So these are three examples of things women in religious communities are doing to promote education and end harmful cultural practices.

QUESTION 2: In the context of existing global development frameworks and international legal mechanisms promoting women’s rights, how can religious communities cooperating with governments increase and improve women’s participation in economic, social, and political systems?

A single thing would change the landscape drastically. It would be to do more to prevent violence against women. It is the threat of violence from families, from extreme religious elements, and the inability of governments and local congregations to address the violence that keeps women from participating.

Rabbi Jonathan Sacks has said: “Violence has nothing to do with religion as such. It has to do with identity and life in groups. Religion sustains groups more effectively than any other force. It suppresses violence within. It rises to the threat of violence from without. Most conflicts and wars have nothing to do with religion whatsoever. They are about power, territory and glory, things that are secular, even profane. But if religion can be enlisted, it will be” (Not in God's Name: Confronting Religious Violence [2015], 39).

ISIS, Boko Haram, gangs in Central America, and South Sudanese militias know that targeting women destroys the next generation, and that is their true quest. Women are brutalized in the name of faith, in the name of tribe, in the name of geography, but none of that is true. They are being brutalized for power and control.

When governments and religious communities fail to combat the violence and fall short in bringing all their power and might to address it, it destroys the hope and confidence of all women to participate. Which is the very point of these enemies.

I think this is why Malala Yousafzai has become so iconic. You recall she is the Pakistani Muslim girl who fought for women's rights against the Taliban and survived an attempted assassination. In 2014 she became the youngest person ever to win the Nobel Prize because she could not be silenced and stopped from participating. When a courageous woman emerges to participate at any level, from the barrio to the boardroom, we must do all we can both personally and institutionally to defend her basic rights and help her cause.

Lord Sacks additionally said that “what [Malala] and millions like [her] represent is the ability to let faith strengthen, not damage our shared humanity. It sounds simple, but history tells us it is not” (Not in God's Name, 25).

QUESTION 3: Can you identify three main challenges to women’s full engagement in furthering the Agenda 2030 focusing on SDG 5 (gender equality), SDG 10 (reduced inequalities), and SDG 16 (peace, justice, and strong institutions)? What are the possible ways forward to overcome these challenges?

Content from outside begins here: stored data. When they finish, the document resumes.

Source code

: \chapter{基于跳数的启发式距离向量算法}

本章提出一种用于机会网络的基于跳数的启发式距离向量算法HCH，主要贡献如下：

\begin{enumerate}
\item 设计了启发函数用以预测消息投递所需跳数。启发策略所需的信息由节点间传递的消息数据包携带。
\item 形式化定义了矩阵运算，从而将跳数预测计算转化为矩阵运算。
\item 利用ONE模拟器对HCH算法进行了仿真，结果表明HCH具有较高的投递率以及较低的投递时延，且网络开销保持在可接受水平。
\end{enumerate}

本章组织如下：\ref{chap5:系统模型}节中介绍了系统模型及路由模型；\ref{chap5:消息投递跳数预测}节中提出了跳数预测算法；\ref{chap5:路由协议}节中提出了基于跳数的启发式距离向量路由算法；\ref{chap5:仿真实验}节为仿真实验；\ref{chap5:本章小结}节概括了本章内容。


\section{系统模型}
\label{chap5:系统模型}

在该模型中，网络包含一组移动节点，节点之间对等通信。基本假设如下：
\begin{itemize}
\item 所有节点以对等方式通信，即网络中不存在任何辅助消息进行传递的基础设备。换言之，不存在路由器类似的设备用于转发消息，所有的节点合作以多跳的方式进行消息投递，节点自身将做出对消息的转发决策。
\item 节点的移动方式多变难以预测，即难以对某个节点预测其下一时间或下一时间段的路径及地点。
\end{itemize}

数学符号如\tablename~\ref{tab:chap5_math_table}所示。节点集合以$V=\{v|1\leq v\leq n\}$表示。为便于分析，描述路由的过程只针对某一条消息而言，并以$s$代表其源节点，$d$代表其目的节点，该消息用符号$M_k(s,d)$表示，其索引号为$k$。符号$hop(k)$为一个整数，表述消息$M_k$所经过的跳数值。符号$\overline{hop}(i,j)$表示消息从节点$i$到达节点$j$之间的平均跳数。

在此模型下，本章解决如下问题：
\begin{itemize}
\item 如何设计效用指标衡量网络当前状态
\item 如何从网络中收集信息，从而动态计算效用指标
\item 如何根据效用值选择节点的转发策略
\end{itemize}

The challenge I choose to highlight is the assumption in policy circles that religion has nothing helpful to say about women because it is traditional, patriarchal, and the source of conflict. That is not only untrue, but it ignores the importance of religious faith to women themselves, 80 percent of whom identify with a religion and look to it for guidance. At the same time, religions can be actually held up in patriarchal constructs and practices.

Part of the look forward is in recognizing the importance of mobilizing women of faith to work on Sustainable Development Goals (SDG) issues and to acknowledge their faith not as a barrier but the key to progress and success. The 2030 agenda won’t happen without religion, and religion won’t happen without women. They are the movers.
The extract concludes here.